Aussi, il est important de dire que l’évolutivité est une des grandes caractéristiques de ces principes fondamentaux. En effet, pour nuancer quelque peu, on peut aisément affirmer que ces spécificités sont apparues progressivement dans le paysage de l’aménagement du territoire français. Le modèle a mûri de manière constante, lui donnant ainsi aujourd’hui une plus grande légitimité. La DATAR (et aujourd’hui la Délégation Interministérielle à l’Aménagement et la Compétitivité des Territoires) et les gouvernements successifs ont toujours lancé des politiques majeures qui ont parfois bouleversé les institutions (on peut penser en particulier à la décentralisation).
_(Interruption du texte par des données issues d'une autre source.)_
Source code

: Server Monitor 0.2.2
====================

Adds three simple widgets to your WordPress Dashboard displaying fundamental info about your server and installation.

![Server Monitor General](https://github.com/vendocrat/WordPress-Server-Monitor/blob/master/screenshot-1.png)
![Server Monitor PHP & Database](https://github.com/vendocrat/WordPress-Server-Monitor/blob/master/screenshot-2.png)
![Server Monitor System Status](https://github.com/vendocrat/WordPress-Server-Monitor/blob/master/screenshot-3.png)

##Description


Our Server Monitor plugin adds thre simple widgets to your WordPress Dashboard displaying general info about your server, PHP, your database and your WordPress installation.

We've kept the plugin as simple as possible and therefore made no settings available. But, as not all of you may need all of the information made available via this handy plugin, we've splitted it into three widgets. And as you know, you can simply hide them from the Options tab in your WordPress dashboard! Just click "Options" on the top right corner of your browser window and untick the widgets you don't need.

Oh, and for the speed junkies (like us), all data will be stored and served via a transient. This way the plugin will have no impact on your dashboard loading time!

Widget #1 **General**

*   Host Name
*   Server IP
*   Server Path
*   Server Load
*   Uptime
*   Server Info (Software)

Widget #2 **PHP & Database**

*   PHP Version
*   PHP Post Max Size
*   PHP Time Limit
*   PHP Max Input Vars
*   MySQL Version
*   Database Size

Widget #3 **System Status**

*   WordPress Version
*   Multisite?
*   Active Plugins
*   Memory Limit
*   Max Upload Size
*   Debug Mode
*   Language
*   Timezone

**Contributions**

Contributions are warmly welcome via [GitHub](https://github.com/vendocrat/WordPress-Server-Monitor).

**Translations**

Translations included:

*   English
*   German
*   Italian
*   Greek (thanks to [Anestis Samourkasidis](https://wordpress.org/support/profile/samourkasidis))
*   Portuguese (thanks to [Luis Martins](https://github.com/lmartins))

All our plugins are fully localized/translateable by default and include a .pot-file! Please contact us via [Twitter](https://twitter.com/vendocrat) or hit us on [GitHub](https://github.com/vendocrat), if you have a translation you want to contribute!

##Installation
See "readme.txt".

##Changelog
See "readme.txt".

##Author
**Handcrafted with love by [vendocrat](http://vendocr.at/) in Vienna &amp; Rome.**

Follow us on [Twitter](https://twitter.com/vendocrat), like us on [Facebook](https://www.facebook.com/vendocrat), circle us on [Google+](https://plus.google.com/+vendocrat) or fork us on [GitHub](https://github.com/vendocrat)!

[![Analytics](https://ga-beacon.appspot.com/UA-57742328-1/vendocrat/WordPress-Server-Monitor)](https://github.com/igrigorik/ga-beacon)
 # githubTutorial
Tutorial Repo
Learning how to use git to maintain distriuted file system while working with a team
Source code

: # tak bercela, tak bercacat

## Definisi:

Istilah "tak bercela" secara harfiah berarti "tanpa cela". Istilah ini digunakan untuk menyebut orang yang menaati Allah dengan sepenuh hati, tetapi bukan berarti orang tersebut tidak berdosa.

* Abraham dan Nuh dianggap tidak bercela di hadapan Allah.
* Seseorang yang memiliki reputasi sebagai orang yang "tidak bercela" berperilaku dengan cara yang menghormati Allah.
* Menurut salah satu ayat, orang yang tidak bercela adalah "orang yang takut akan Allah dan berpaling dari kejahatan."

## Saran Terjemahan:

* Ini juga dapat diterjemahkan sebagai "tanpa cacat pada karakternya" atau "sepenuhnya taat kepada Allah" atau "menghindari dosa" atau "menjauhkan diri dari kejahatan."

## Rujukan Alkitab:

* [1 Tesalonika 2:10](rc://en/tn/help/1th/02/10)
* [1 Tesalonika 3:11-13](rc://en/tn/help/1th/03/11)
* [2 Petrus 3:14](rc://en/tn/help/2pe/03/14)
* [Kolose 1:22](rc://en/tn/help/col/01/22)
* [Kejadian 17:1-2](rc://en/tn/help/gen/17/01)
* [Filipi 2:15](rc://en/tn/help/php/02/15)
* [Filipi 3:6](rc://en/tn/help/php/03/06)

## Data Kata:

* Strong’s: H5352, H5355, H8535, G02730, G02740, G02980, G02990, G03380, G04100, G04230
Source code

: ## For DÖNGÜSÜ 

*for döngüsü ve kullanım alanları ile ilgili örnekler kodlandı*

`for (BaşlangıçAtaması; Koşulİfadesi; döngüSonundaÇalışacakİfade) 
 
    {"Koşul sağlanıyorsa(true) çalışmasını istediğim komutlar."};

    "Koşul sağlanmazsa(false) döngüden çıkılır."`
Ces grandes lignes ont participé à la mise en place des principes fondamentaux qui sont appliqués à l’échelle régionale et locale de manière permanente. Selon l’ouvrage 40 ans d’aménagement du territoire (Delamarre A. et Lacour C., 2003), cinq grands principes d’action régissent la façon dont l’aménagement du territoire s’est développé au cours des années.
La naissance de la notion de compétitivité en Europe : prise de conscience et bouleversement
La nécessité pour l’Union Européenne de répondre aux mutations économiques actuelles
Le rêve de construire une Europe unie a émergé d’une volonté d’assurer la paix et la prospérité aux différents Etats membres. Il est rapidement devenu évident que les différences de développement entre les régions européennes étaient trop importantes, et que ces disparités représentaient une « menace » majeure pour l’idée même d’unité européenne. Pour cette raison, chaque membre de l’Union Européenne (UE) contribue en fonction de ses moyens à un budget partagé qui est ensuite redistribué aux territoires et populations les moins favorisés. Cette politique de solidarité est une des quatre priorités européennes avec le marché unique, l’Euro et l’agriculture. La politique de cohésion a été entérinée dans les traités avec l’adoption de l’Acte Unique Européen (1986). Les objectifs de la politique régionale européenne (art. 130a) sont alors : « la communauté aura pour but de réduire les disparités entre les niveaux de développement des différentes régions et les retards des territoires les moins favorisés, dont les régions rurales ».
A travers trois générations de programmes de fonds structurels (1988-1993/1994- 1999/2000-2006), l’Union a investi depuis 1988 environ 480 milliards d’euros pour les régions « en retard » (ou « les moins favorisées »). Avant l’élargissement, les principaux bénéficiaires de l’aide étaient la Grèce, le Portugal, l’Irlande, les nouveaux « Länder » de l’Allemagne de l’Est, l’Italie (Mezzogiorno) et l’Espagne. Ensuite, différents types d’application des programmes ont vu le jour selon les pays. En France, par exemple, les Contrats de Plan Etat Région (CPER) ont été largement inspirés de ces programmes européens. Le CPER définit les actions que l’Etat et la Région s’engagent à mener conjointement sur les quelques années de la période considérée et les conditions de suivi et d’évaluation de sa mise en œuvre. En particulier, ces contrats ont permis aux régions françaises et plus directement aux territoires de profiter de financements pour mener à bien des projets de développement. Ainsi le volet territorial des CPER, l’une des innovations majeures des contrats de plan 2000-2006, permettait d’appuyer la politique d’aménagement du territoire sur des organisations territoriales présentant une réelle pertinence géographique, économique et sociale.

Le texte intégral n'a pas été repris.